Toko’s Calligraphy: A Liberating Flow
Information
- Number of items exhibited
- 33
- Period
- Jan 6 (Mon.)–Mer 19 (Feb.) 2025
- Closed
- 2nd and 4th Saturdays, Sundays, national holidays
- Admission
- ¥500, children through high school age free of charge.
- Event
- ○Gallery Talk by museum curator
(advance reservations unnecessary; meet at the Toko Gallery reception desk)
Date: Jan. 18 (Sat.), Feb. 15 (Sat.), 2025
Time (both days): 2:00 p.m. (about one hour)
About the Exhibition
Shinoda Toko was at once an abstract artist using sumi as a medium and a calligrapher. Propelled throughout her century-long career by her constant search for new forms of expression, she sought to discover distinctive forms of her very own. Her sumi expressed the forms, not of actual things that she had seen, but rather of such things as the shifts of season or time, the subtle swings of quotidian sentiments, or spontaneously arising and fleeting thoughts, drawn out from within her where they accumulated and were sublimated to the abstract.

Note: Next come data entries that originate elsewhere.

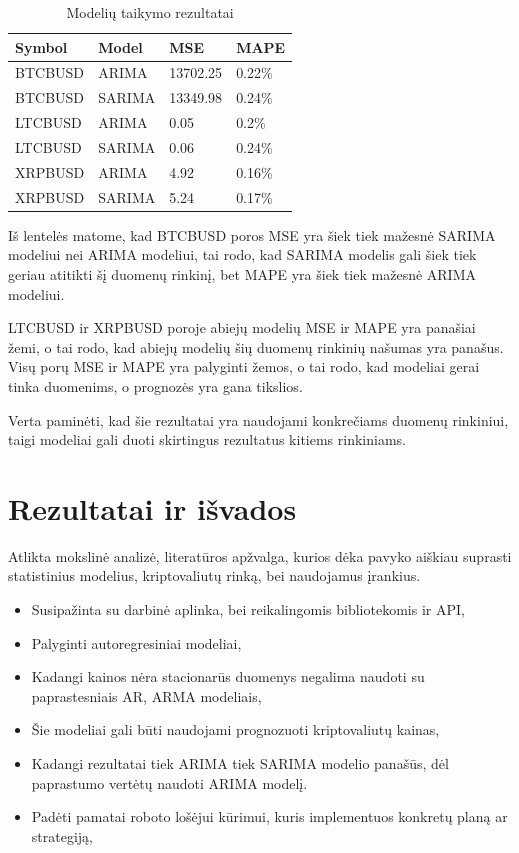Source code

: \documentclass{VUMIFInfKursinis}
\begin{document}
\begin{table}[H]
  \centering
  \begin{tabularx}{\linewidth}{|X|X|X|X|}
    \hline
    Symbol  & Model  & MSE      & MAPE   \\
    \hline
    \hline
    BTCBUSD & ARIMA  & 13702.25 & 0.22\% \\
    \hline
    BTCBUSD & SARIMA & 13349.98 & 0.24\% \\
    \hline
    \hline
    LTCBUSD & ARIMA  & 0.05     & 0.2\%  \\
    \hline
    LTCBUSD & SARIMA & 0.06     & 0.24\% \\
    \hline
    \hline
    XRPBUSD & ARIMA  & 4.92     & 0.16\% \\
    \hline
    XRPBUSD & SARIMA & 5.24     & 0.17\% \\
    \hline
  \end{tabularx}
  \caption{Modelių taikymo rezultatai}
  \label{table:rezultatai}
\end{table}

Iš lentelės matome, kad BTCBUSD poros MSE yra šiek tiek mažesnė SARIMA modeliui nei ARIMA modeliui, tai rodo, kad SARIMA modelis gali šiek tiek geriau atitikti šį duomenų rinkinį, bet MAPE yra šiek tiek mažesnė ARIMA modeliui.

LTCBUSD ir XRPBUSD poroje abiejų modelių MSE ir MAPE yra panašiai žemi, o tai rodo, kad abiejų modelių šių duomenų rinkinių našumas yra panašus. Visų porų MSE ir MAPE yra palyginti žemos, o tai rodo, kad modeliai gerai tinka duomenims, o prognozės yra gana tikslios.

Verta paminėti, kad šie rezultatai yra naudojami konkrečiams duomenų rinkiniui, taigi modeliai gali duoti skirtingus rezultatus kitiems rinkiniams.


\section{Rezultatai ir išvados}
Atlikta mokslinė analizė, literatūros apžvalga, kurios dėka pavyko aiškiau suprasti statistinius modelius, kriptovaliutų rinką, bei naudojamus įrankius.
\begin{itemize}
  \item Susipažinta su darbinė aplinka, bei reikalingomis bibliotekomis ir API,
  \item Palyginti autoregresiniai modeliai,
  \item Kadangi kainos nėra stacionarūs duomenys negalima naudoti su paprastesniais AR, ARMA modeliais,
  \item Šie modeliai gali būti naudojami prognozuoti kriptovaliutų kainas,
  \item Kadangi rezultatai tiek ARIMA tiek SARIMA modelio panašūs, dėl paprastumo vertėtų naudoti ARIMA modelį.
  \item Padėti pamatai roboto lošėjui kūrimui, kuris implementuos konkretų planą ar strategiją,
\end{itemize}
\end{document}

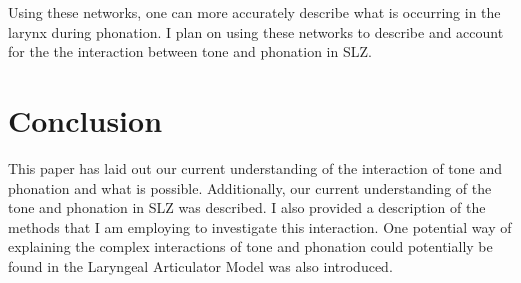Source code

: \documentclass[12pt, letterpaper]{article}
\begin{document}
Using these networks, one can more accurately describe what is occurring in the larynx during phonation. I plan on using these networks to describe and account for the the interaction between tone and phonation in SLZ. 

\section{Conclusion} \label{sec:Conclusion}

This paper has laid out our current understanding of the interaction of tone and phonation and what is possible. Additionally, our current understanding of the tone and phonation in SLZ was described. I also provided a description of the methods that I am employing to investigate this interaction. One potential way of explaining the complex interactions of tone and phonation could potentially be found in the Laryngeal Articulator Model was also introduced. 


\printbibliography[heading=bibintoc]
\end{document}
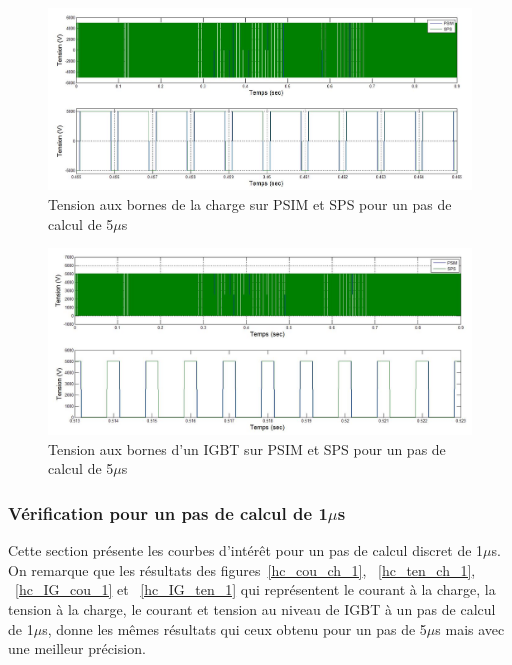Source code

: \documentclass[11pt,letterpaper,final]{report}
\begin{document}
\begin{figure}[htb]
\centering
\includegraphics[scale=0.5]{Fig/Hacheur4Quadrants/HacheurTensionCharge5u.jpg}
\caption{Tension aux bornes de la charge sur PSIM et SPS pour un pas de calcul de 5$\mu$s}
\label{hc_ten_ch_5}
\end{figure}


\begin{figure}[htb]
\centering
\includegraphics[scale=0.5]{Fig/Hacheur4Quadrants/HacheurTensionIGBT5u.jpg}
\caption{Tension aux bornes d'un IGBT sur PSIM et SPS pour un pas de calcul de 5$\mu$s}
\label{hc_IG_ten_5}
\end{figure}

\clearpage
\subsubsection{Vérification pour un pas de calcul de 1$\mu$s}
Cette section présente les courbes d'intérêt pour un pas de calcul discret de 1$\mu$s. On remarque que les résultats des figures~\ref{hc_cou_ch_1}, ~\ref{hc_ten_ch_1}, ~\ref{hc_IG_cou_1} et ~\ref{hc_IG_ten_1} qui représentent le courant à la charge, la tension à la charge, le courant et tension au niveau de IGBT à un pas de calcul de 1$\mu$s, donne les mêmes résultats qui ceux obtenu pour un pas de 5$\mu$s mais avec une meilleur précision. 
\end{document}
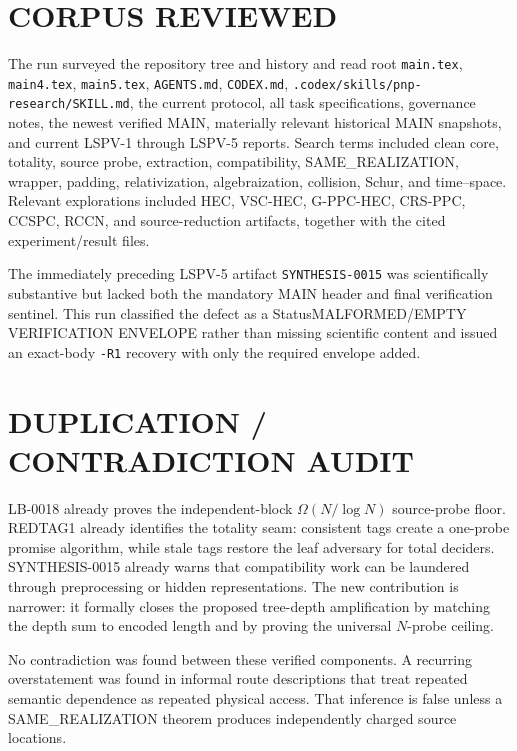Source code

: \documentclass[11pt]{article}
\begin{document}
\section{CORPUS REVIEWED}

The run surveyed the repository tree and history and read root \texttt{main.tex}, \texttt{main4.tex}, \texttt{main5.tex}, \texttt{AGENTS.md}, \texttt{CODEX.md}, \texttt{.codex/skills/pnp-research/SKILL.md}, the current protocol, all task specifications, governance notes, the newest verified MAIN, materially relevant historical MAIN snapshots, and current LSPV-1 through LSPV-5 reports.  Search terms included clean core, totality, source probe, extraction, compatibility, SAME\_REALIZATION, wrapper, padding, relativization, algebraization, collision, Schur, and time--space.  Relevant explorations included HEC, VSC-HEC, G-PPC-HEC, CRS-PPC, CCSPC, RCCN, and source-reduction artifacts, together with the cited experiment/result files.

The immediately preceding LSPV-5 artifact \texttt{SYNTHESIS-0015} was scientifically substantive but lacked both the mandatory MAIN header and final verification sentinel.  This run classified the defect as a Status{MALFORMED/EMPTY VERIFICATION ENVELOPE} rather than missing scientific content and issued an exact-body \texttt{-R1} recovery with only the required envelope added.

\section{DUPLICATION / CONTRADICTION AUDIT}

LB-0018 already proves the independent-block $\Omega(N/\log N)$ source-probe floor.  REDTAG1 already identifies the totality seam: consistent tags create a one-probe promise algorithm, while stale tags restore the leaf adversary for total deciders.  SYNTHESIS-0015 already warns that compatibility work can be laundered through preprocessing or hidden representations.  The new contribution is narrower: it formally closes the proposed tree-depth amplification by matching the depth sum to encoded length and by proving the universal $N$-probe ceiling.

No contradiction was found between these verified components.  A recurring overstatement was found in informal route descriptions that treat repeated semantic dependence as repeated physical access.  That inference is false unless a SAME\_REALIZATION theorem produces independently charged source locations.
\end{document}
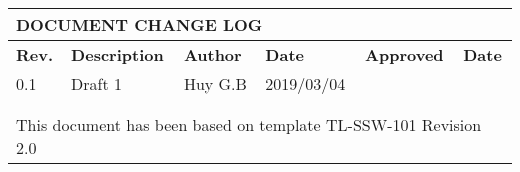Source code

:\begin{center}
\setlength{\extrarowheight}{5pt}
\begin{tabular}{|m{1cm}|m{4cm}|m{2.5cm}|m{2cm}|m{2.5cm}|m{2cm}|} 
 \hline
 \multicolumn{6}{|m{17cm}|}{\cellcolor{red!25} \Large \textbf{DOCUMENT CHANGE LOG}}
 \\
 \hline
\centering \textbf{Rev.} & \centering \textbf{Description} & \centering \textbf{Author} & \centering \textbf{Date} & \centering \textbf{Approved} & \textbf{Date} \\
 \hline
 0.1 & Draft 1 & Huy G.B & 2019/03/04
 & & \\
 \hline
 &  &  &  & & \\
 \hline
 &  &  &  & & \\
 \hline
 \multicolumn{6}{|m{17cm}|}{\cellcolor{red!25} This document has been based on template TL-SSW-101 Revision 2.0}
 \\
 \hline
\end{tabular}
\end{center}
\newpage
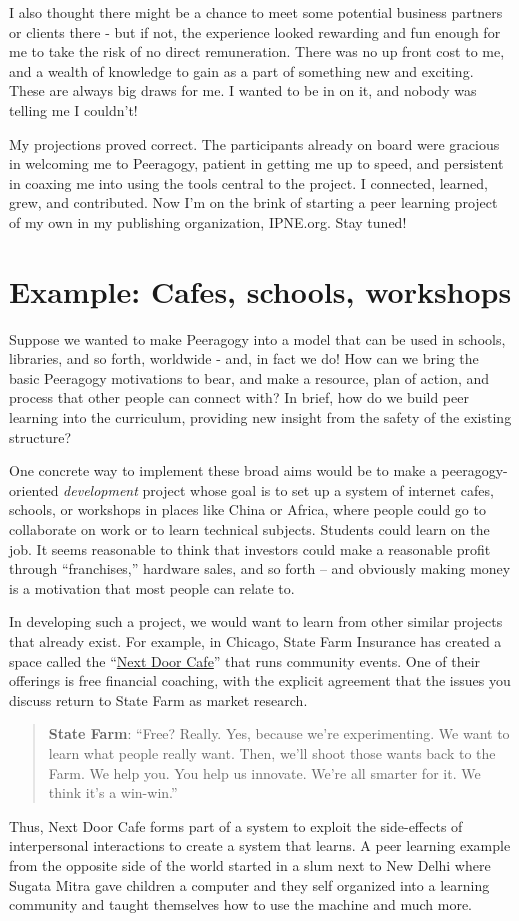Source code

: I also thought there might be a chance to meet some potential business
partners or clients there - but if not, the experience looked rewarding
and fun enough for me to take the risk of no direct remuneration. There
was no up front cost to me, and a wealth of knowledge to gain as a part
of something new and exciting. These are always big draws for me. I
wanted to be in on it, and nobody was telling me I couldn't!

My projections proved correct. The participants already on board were
gracious in welcoming me to Peeragogy, patient in getting me up to
speed, and persistent in coaxing me into using the tools central to the
project. I connected, learned, grew, and contributed. Now I'm on the
brink of starting a peer learning project of my own in my publishing
organization, IPNE.org. Stay tuned!

\section*{Example: Cafes, schools, workshops}

Suppose we wanted to make Peeragogy into a model that can be used in
schools, libraries, and so forth, worldwide - and, in fact we do! How
can we bring the basic Peeragogy motivations to bear, and make a
resource, plan of action, and process that other people can connect
with? In brief, how do we build peer learning into the
curriculum, providing new insight from the safety of the existing
structure?

One concrete way to implement these broad aims would be to make a
peeragogy-oriented \emph{development} project whose goal is to set up a
system of internet cafes, schools, or workshops in places like China or
Africa, where people could go to collaborate on work or to learn
technical subjects. Students could learn on the job. It seems reasonable
to think that investors could make a reasonable profit through
``franchises,'' hardware sales, and so forth -- and obviously making
money is a motivation that most people can relate to.

In developing such a project, we would want to learn from other similar
projects that already exist. For example, in Chicago, State Farm
Insurance has created a space called the
``\href{https://www.nextdoorchi.com/}{Next Door Cafe}'' that runs
community events. One of their offerings is free financial coaching,
with the explicit agreement that the issues you discuss return to State
Farm as market research.

\begin{quote}
\textbf{State Farm}: ``Free? Really. Yes, because we're experimenting.
We want to learn what people really want. Then, we'll shoot those wants
back to the Farm. We help you. You help us innovate. We're all smarter
for it. We think it's a win-win.''
\end{quote}
Thus, Next Door Cafe forms part of a system to exploit the side-effects
of interpersonal interactions to create a system that learns. A peer
learning example from the opposite side of the world started in a slum
next to New Delhi where Sugata Mitra gave children a computer and they
self organized into a learning community and taught themselves how to
use the machine and much more.


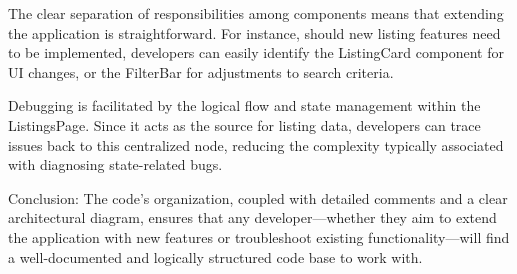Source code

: \documentclass[10pt,twocolumn]{article}
\begin{document}
The clear separation of responsibilities among components means that extending the application is straightforward. For instance, should new listing features need to be implemented, developers can easily identify the ListingCard component for UI changes, or the FilterBar for adjustments to search criteria.

Debugging is facilitated by the logical flow and state management within the ListingsPage. Since it acts as the source for listing data, developers can trace issues back to this centralized node, reducing the complexity typically associated with diagnosing state-related bugs.

Conclusion:
The code's organization, coupled with detailed comments and a clear architectural diagram, ensures that any developer—whether they aim to extend the application with new features or troubleshoot existing functionality—will find a well-documented and logically structured code base to work with. 
\clearpage
\printbibliography
\end{document}
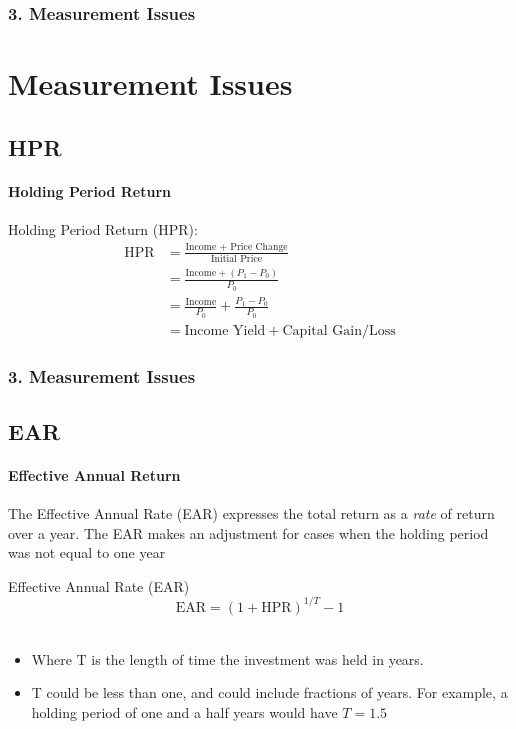 \documentclass{beamer}
\begin{document}
\begin{frame}[t]
    \frametitle{3. Measurement Issues}
    \section{Measurement Issues}
    \subsection{HPR}
    \framesubtitle{Holding Period Return}

    Holding Period Return (HPR):\\
   \begin{align*}
    \text{HPR} &= \frac{\text{Income + Price Change}}{\text{Initial Price}} \\
       &= \frac{\text{Income}+ (P_1-P_0)}{P_0}\\
        &=  \frac{\text{Income}}{P_0} + \frac{P_1-P_0}{P_0} \\
        &=   \text{Income Yield} + \text{Capital Gain/Loss}
    \end{align*}

\end{frame}

\begin{frame}[t]
    \frametitle{3. Measurement Issues}
    \subsection{EAR}
    \framesubtitle{Effective Annual Return}

    The Effective Annual Rate (EAR) expresses the total return as a \textit{rate} of return over a year.   The EAR makes an adjustment for cases when the holding period was not equal to one year\\
    \vspace{1em}

    Effective Annual Rate (EAR)\\
    $$\text{EAR} = (1+\text{HPR})^{1/T} - 1$$\\
    \begin{itemize}
        \item Where T is the length of time the investment was held in years.  
        \item T could be less than one, and could include fractions of years.   For example, a holding period of one and a half years would have $T=1.5$\\
    \end{itemize}

\end{frame}
\end{document}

The second-century Chinese calligrapher and poet Cai Yong, who said that calligraphy was the most visual expression of a person’s spirit, famously wrote of the “liberating” force of calligraphy. In Toko’s calligraphy, we can sense within her characters and calligraphy the solitary individual submerged deep within them.
Our exhibition here introduces calligraphic works from among the 1018 pieces in the Museum’s collection that display an artistry as exquisite as an abstract work of one stroke. This is an exhibition transcending the dynamic abstract wall mural works for which she is known and savoring instead the world that quietly unfolds from her calligraphy.